Freedom of speech advocates fear this exact outcome and are concerned that uncertainty regarding what will be punished, and how, will lead to self-censorship and stifle open debate. Rather than the laws themselves, this atmosphere may constitute a more pernicious attack on freedom of expression, regardless of the political environment. It can lead to publishers, employers and others who may be held responsible (either in law or in the arena of public opinion) to err on the side of caution by bowdlerising or refusing to publish potentially controversial ideas.

This points to a fundamental problem in expanding categories of hate speech beyond those that clearly intend to incite violence or discrimination. How is it possible to know where the line will be drawn? And, if this is not achievable, how can the principle of legal certainty be upheld? As Koenig says: ‘There's a reason that definitions are so central to legal practice; we can't effectively criminalise or otherwise prohibit something that can't be defined.’

Plan of action

The ‘Rabat Plan of Action’, developed by the United Nations in 2012, lays down guidelines for determining what is – and what is not – hate speech under international law. The plan states, for example, that prohibitions should be aimed at ‘the advocacy of discriminatory hatred that constitutes incitement to hostility, discrimination, or violence, rather than the advocacy of hatred without regard to its tendency to incite action’.

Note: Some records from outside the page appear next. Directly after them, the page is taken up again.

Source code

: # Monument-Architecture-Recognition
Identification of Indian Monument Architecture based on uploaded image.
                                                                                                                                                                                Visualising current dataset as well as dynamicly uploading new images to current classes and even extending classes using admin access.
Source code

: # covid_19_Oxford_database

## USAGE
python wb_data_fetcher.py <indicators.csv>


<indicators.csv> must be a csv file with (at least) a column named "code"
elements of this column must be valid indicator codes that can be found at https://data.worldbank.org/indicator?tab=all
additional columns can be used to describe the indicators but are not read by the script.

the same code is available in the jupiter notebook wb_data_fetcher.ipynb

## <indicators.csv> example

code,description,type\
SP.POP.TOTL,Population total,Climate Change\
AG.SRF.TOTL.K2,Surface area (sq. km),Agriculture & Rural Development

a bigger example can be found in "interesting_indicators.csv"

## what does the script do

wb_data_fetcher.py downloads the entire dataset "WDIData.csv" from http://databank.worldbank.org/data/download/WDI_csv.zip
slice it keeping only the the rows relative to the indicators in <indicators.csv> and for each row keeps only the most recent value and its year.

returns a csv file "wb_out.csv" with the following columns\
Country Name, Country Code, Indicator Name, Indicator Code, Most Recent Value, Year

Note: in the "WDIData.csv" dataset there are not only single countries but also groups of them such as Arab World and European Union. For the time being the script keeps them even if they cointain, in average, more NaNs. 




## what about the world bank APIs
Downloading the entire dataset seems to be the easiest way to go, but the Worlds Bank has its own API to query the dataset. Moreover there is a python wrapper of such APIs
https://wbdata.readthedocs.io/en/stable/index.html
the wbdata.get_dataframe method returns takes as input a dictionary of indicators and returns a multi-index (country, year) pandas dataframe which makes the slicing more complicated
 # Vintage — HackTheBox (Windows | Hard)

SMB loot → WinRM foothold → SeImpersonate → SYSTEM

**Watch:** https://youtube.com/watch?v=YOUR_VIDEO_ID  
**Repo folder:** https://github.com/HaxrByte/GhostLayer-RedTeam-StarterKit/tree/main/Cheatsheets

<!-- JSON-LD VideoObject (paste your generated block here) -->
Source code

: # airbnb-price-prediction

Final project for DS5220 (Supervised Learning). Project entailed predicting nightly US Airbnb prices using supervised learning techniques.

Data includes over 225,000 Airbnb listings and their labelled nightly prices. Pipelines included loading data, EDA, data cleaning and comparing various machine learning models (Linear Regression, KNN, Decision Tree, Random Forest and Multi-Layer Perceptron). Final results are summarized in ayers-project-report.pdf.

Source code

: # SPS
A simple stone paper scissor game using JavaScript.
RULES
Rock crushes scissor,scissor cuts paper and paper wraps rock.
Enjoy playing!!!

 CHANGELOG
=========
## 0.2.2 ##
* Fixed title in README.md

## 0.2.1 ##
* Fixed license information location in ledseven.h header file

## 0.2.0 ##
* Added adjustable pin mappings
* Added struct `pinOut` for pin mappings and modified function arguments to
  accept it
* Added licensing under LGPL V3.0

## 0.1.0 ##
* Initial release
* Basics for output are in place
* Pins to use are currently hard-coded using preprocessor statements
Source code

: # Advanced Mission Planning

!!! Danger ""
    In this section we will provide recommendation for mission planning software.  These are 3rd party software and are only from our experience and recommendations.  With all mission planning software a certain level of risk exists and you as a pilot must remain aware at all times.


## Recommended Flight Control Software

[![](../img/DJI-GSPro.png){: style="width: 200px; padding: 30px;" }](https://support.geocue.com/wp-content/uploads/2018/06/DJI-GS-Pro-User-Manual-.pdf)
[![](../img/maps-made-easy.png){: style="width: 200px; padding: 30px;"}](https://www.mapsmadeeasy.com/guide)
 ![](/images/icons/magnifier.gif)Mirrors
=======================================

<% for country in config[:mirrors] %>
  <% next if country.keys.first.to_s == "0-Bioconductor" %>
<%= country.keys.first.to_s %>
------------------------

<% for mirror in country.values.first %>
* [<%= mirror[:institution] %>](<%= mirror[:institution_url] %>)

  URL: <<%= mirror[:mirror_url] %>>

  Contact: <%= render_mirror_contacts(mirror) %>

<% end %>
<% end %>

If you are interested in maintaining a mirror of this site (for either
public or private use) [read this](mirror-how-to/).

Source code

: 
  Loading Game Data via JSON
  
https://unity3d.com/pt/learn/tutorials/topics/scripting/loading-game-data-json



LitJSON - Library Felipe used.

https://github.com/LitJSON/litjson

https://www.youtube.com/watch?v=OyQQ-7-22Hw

It also establishes several tests to be applied to possible hate speech, such as the identity and influence of the speaker; frequency and volume of statements; and the likelihood of harm occurring as a direct and imminent result of the speech. Unfortunately, the guidelines have generally not been used by governments when developing their national laws.

Koenig draws attention to the need to understand the effect of online abuse and insults before determining whether more legal regulation is needed. ‘While the laws that we have continue to be powerful tools for balancing free speech with protection against violence’, she says, ‘we desperately need more empirical research to help us better understand the positive and negative effects that digital means of transmission have in fostering hate and increasing the likelihood of violence against targeted individuals and communities’.

Kemp also stresses the importance of other approaches, such as ‘raising awareness of the human rights framework through public education, police training and strong oversight mechanisms. Education about the importance and legal framework of freedom of speech and about the damage that incitement of hate can do would both go a long way toward that goal’.

While we need to use the law to protect individuals and groups against language which is likely to incite violence, the law has not always been judged the right vehicle to address all insulting words or offensive phrases, no matter how repulsive we may find them.

In a recent instance, Canadian comedian Mike Ward was convicted for ridiculing a disabled child singer, including mocking physical aspects of his disability. The conviction was overturned by the Canadian Supreme Court in 2021 holding that the singer was targeted not because of his disability but because of his fame, and that while ‘making fun of a person’s physical characteristics may be repugnant […] expression of this kind does not, simply by being repugnant, incite others to detest or vilify the humanity of the person targeted’. It is worth noting though that the Court was split 5-4 in its decision, underlining the difficulty in reaching unanimity on such issues.

Perhaps then, the question that we need to ask is why, beyond fundamental international law definitions, agreement on what constitutes hate speech is so elusive? Are national governments guilty of pandering to perceived societal shifts for fear of losing votes? Are they trying to find a way to ‘fast-track’ or engineer widespread social change by means of the law? It’s not always easy to determine, but, if governments do not tread carefully, they risk doing more harm than good for their societies in the long term.